My DD broke up with her very long term boyfriend on January 1st. She'd been having doubts for a while, and said me on this day that she wanted to live this year properly. My DD has a very in the moment approach, and whilst this is normally quite refreshing, I'm worried about her/her ex boyfriend and I need to know if I'm being unreasonable.
Both ex and DD are 19. So not overly mature but technically adults. Her boyfriend was a lovely lad, but not as sparky or as outgoing as DD. He had issues with depression and self handing, and a major lack of confidence. I think this was what played quite a large part in their breakup.
Anyway, she broke up with on Jan the 1st in person. He cried loads, said he couldn't live with out her, said his life was worth nothing without her. Since then he has also messaged her this, saying they can make it work, etc... she's ignored the messages entirely, apart from one reply to say he's not helping himself and that she's not getting back together with him.
And I'm worried as a week later, DD is already quite involved with another guy. They met at a pub, have hit it off very well and DD is already spending loads of time with him. He's very outgoing and similar to her (I've met him) and I can see why they like each other so much.

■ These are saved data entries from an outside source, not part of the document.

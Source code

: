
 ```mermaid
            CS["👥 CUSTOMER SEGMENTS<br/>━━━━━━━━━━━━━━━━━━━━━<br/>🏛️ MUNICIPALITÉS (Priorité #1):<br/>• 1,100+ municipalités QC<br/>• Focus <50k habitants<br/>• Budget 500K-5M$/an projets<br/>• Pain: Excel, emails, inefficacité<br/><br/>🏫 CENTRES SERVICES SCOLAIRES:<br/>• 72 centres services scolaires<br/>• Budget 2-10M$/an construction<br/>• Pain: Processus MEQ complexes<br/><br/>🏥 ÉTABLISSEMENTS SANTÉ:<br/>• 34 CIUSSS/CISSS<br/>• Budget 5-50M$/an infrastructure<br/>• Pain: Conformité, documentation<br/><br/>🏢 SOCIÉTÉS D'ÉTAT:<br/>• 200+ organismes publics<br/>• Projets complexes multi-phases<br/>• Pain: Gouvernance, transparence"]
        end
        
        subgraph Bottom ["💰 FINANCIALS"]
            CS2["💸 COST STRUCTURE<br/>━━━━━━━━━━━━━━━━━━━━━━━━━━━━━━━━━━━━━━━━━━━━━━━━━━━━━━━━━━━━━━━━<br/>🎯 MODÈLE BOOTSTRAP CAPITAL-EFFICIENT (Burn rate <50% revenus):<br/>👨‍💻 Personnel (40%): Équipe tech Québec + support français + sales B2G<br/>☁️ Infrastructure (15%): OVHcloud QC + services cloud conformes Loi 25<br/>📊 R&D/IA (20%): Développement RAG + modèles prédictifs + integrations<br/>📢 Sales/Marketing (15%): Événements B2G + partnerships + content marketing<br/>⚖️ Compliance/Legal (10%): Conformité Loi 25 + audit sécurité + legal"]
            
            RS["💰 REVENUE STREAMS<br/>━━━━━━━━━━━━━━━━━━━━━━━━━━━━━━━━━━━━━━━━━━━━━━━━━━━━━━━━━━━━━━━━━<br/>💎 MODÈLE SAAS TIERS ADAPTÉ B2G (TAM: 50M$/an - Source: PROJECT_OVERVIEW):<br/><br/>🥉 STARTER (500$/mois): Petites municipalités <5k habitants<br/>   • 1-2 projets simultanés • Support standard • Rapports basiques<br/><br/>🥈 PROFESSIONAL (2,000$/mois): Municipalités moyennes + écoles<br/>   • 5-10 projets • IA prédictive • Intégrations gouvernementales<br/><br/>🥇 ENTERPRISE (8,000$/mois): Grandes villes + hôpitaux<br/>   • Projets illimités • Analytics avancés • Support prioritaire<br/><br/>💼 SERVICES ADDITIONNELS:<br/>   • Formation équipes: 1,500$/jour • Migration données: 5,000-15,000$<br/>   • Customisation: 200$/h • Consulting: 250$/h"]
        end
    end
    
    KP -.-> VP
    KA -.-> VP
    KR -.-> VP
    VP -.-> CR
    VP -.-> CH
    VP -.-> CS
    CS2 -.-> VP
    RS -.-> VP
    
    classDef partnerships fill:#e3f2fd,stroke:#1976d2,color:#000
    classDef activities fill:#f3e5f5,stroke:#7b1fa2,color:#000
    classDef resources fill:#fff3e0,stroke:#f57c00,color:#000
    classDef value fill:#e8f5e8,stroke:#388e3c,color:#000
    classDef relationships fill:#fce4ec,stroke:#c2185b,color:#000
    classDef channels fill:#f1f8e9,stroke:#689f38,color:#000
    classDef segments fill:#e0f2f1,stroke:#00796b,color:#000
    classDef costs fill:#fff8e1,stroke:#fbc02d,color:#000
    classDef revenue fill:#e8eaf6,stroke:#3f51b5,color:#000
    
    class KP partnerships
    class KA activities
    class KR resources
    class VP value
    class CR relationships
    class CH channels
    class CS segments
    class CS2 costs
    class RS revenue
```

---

However I am fretting as DD's new guy and our house is very local to her exes house. I'm worried he is going to find out, that it is too soon for DD to be messing around with someone else (she left it three days) and that it's going to end nastily when the ex does find out.
On the other hand, my DD is a very 'right now' person and she seems so happy. Much happier. If I said she should wait a few weeks before getting involved with someone to save her exes feelings, she'd just say she's living her own life and that she can't wait around when she's met someone she likes.
I only worry so much as I knew her ex for many years, know his depressive histories and am genuinely worried.
But I'm also happy for my wonderful DD, who hasn't a bad bone in her body and wouldn't intentionally hurt her ex.
So AIBU to worry?
Note, just worry. I'd never get involved.
Thank you.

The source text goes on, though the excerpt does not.